Despite its shortcomings, Graham’s billboards engaged in a self-reflexive mode where both the artist and the festival were fully aware of the complexities and contradictions of their context and positionality. On one hand, it harnessed the billboard to intervene into public spaces of communication and redirected meaning through the strategic mobilisation and reassembly of source materials. At the same time, it also critiqued their own position of complicity as artists and art organisations implicated in urban regeneration and gentrification, acknowledging the history of Deptford X.

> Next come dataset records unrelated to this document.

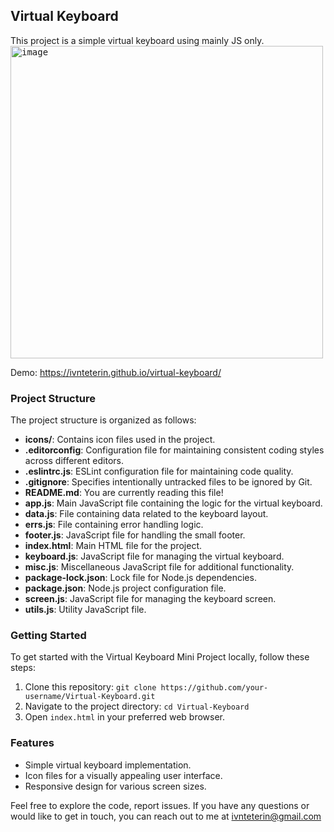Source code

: ## Virtual Keyboard

 This project is a simple virtual keyboard using mainly JS only.
 \
<kbd><img width="500" alt="image" src="https://github.com/ivnteterin/virtual-keyboard/assets/79375552/1db8f114-c241-45f4-ba26-adc75ff3d4cf"></kbd>

 Demo: https://ivnteterin.github.io/virtual-keyboard/
 

### Project Structure

The project structure is organized as follows:

- **icons/**: Contains icon files used in the project.
- **.editorconfig**: Configuration file for maintaining consistent coding styles across different editors.
- **.eslintrc.js**: ESLint configuration file for maintaining code quality.
- **.gitignore**: Specifies intentionally untracked files to be ignored by Git.
- **README.md**: You are currently reading this file!
- **app.js**: Main JavaScript file containing the logic for the virtual keyboard.
- **data.js**: File containing data related to the keyboard layout.
- **errs.js**: File containing error handling logic.
- **footer.js**: JavaScript file for handling the small footer.
- **index.html**: Main HTML file for the project.
- **keyboard.js**: JavaScript file for managing the virtual keyboard.
- **misc.js**: Miscellaneous JavaScript file for additional functionality.
- **package-lock.json**: Lock file for Node.js dependencies.
- **package.json**: Node.js project configuration file.
- **screen.js**: JavaScript file for managing the keyboard screen.
- **utils.js**: Utility JavaScript file.

### Getting Started

To get started with the Virtual Keyboard Mini Project locally, follow these steps:

1. Clone this repository: `git clone https://github.com/your-username/Virtual-Keyboard.git`
2. Navigate to the project directory: `cd Virtual-Keyboard`
3. Open `index.html` in your preferred web browser.

### Features

- Simple virtual keyboard implementation.
- Icon files for a visually appealing user interface.
- Responsive design for various screen sizes.

Feel free to explore the code, report issues. If you have any questions or would like to get in touch, you can reach out to me at ivnteterin@gmail.com
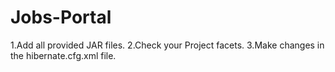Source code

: # Jobs-Portal
1.Add all provided JAR files.
2.Check your Project facets.
3.Make changes in the hibernate.cfg.xml file.
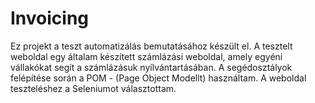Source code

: # Invoicing

Ez projekt a teszt automatizálás bemutatásához készült el. A tesztelt weboldal egy általam készített számlázási weboldal, amely egyéni vállakókat segít a számlázásuk nyílvántartásában. A segédosztályok felépítése során a POM - (Page Object Modellt) használtam. A weboldal teszteléshez a Seleniumot választottam.
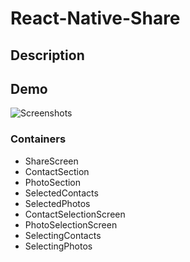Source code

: # React-Native-Share

## Description

## Demo
![Screenshots](https://raw.githubusercontent.com/jbetancourt8/React-Native-Share/master/screenshots/share-demo.gif)

### Containers

- ShareScreen
- ContactSection
- PhotoSection
- SelectedContacts
- SelectedPhotos
- ContactSelectionScreen
- PhotoSelectionScreen
- SelectingContacts
- SelectingPhotos
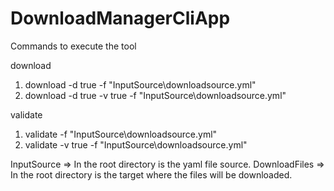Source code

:# DownloadManagerCliApp

Commands to execute the tool

download

1. download -d true -f "InputSource\downloadsource.yml" 
2. download -d true -v true -f "InputSource\downloadsource.yml" 

validate 
1. validate -f "InputSource\downloadsource.yml" 
2. validate -v true -f "InputSource\downloadsource.yml" 

InputSource => In the root directory is the yaml file source.
DownloadFiles => In the root directory is the target where the files will be downloaded.
 
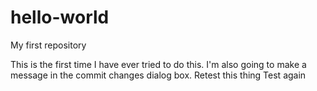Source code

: # hello-world
My first repository

This is the first time I have ever tried to do this. I'm also going to make a message in the commit changes dialog box.
Retest this thing
Test again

Whilst its actual engagement with the community in the festival’s context might have been lacking, I have shown how Graham’s billboards still efficaciously intervened in public space even as they came up in tension against its contradictions. I have examined that it does so by responding to the complex and site-specific dynamics of arts-led regeneration of Deptford and the history of Deptford X; illuminating the disproportionate impacts of a universalising notion of creativity on local communities; contesting the communicative potential of public spaces; and ultimately questioning who gets to make claims and generate public imaginations of a neighbourhood in flux.
This essay was written for "Art in the Public Sphere" as part of MA in Material and Visual Culture (Anthropology) at UCL.
Footnotes
[1] These include the Albany Theatre, A.P.T., and Cockpit Studios, as well as art schools Goldsmiths University and Trinity Laban Conservatoire of Music and Dance.
[2] Landry’s “The Creative City: A Toolkit for Urban Innovators” (2000) is often cited as one of the pivotal books to convert the idea of the “creative city” into a cohesive policy proposal. Positioned as a “toolkit”, it proposed a paradigm that emphasised the potential transformative power of “creativity” in cultural planning and urban governance. Together with Richard Florida’s notion of the “creative class” (2002), the “creative city” discourse had a considerable influence on urban development projects globally.
[3] These developments also had a major impact on existing residents, particularly visible in the cost of housing in Lewisham. According to a 2019 Strategic Housing Market Assessment report, across the Borough, median house prices increased 312% from 2000 to 2018, while median rental prices increased by 40%. The rate of growth is significantly higher than those experienced across neighbouring boroughs and London boroughs as a whole. Comparing housing prices with gross earnings, the report concludes that Lewisham was consistently less affordable than the London-wide average (12.99x earnings in 2018) at a median ratio of 13.94 and a lower quartile ratio of 15.16.
[4] For a major retrospective exhibition on artist billboard interventions, see “Billboard: Art On the Road” (28 May – 18 September 1999) at the Massachusetts Museum of Contemporary Art and accompanying publication.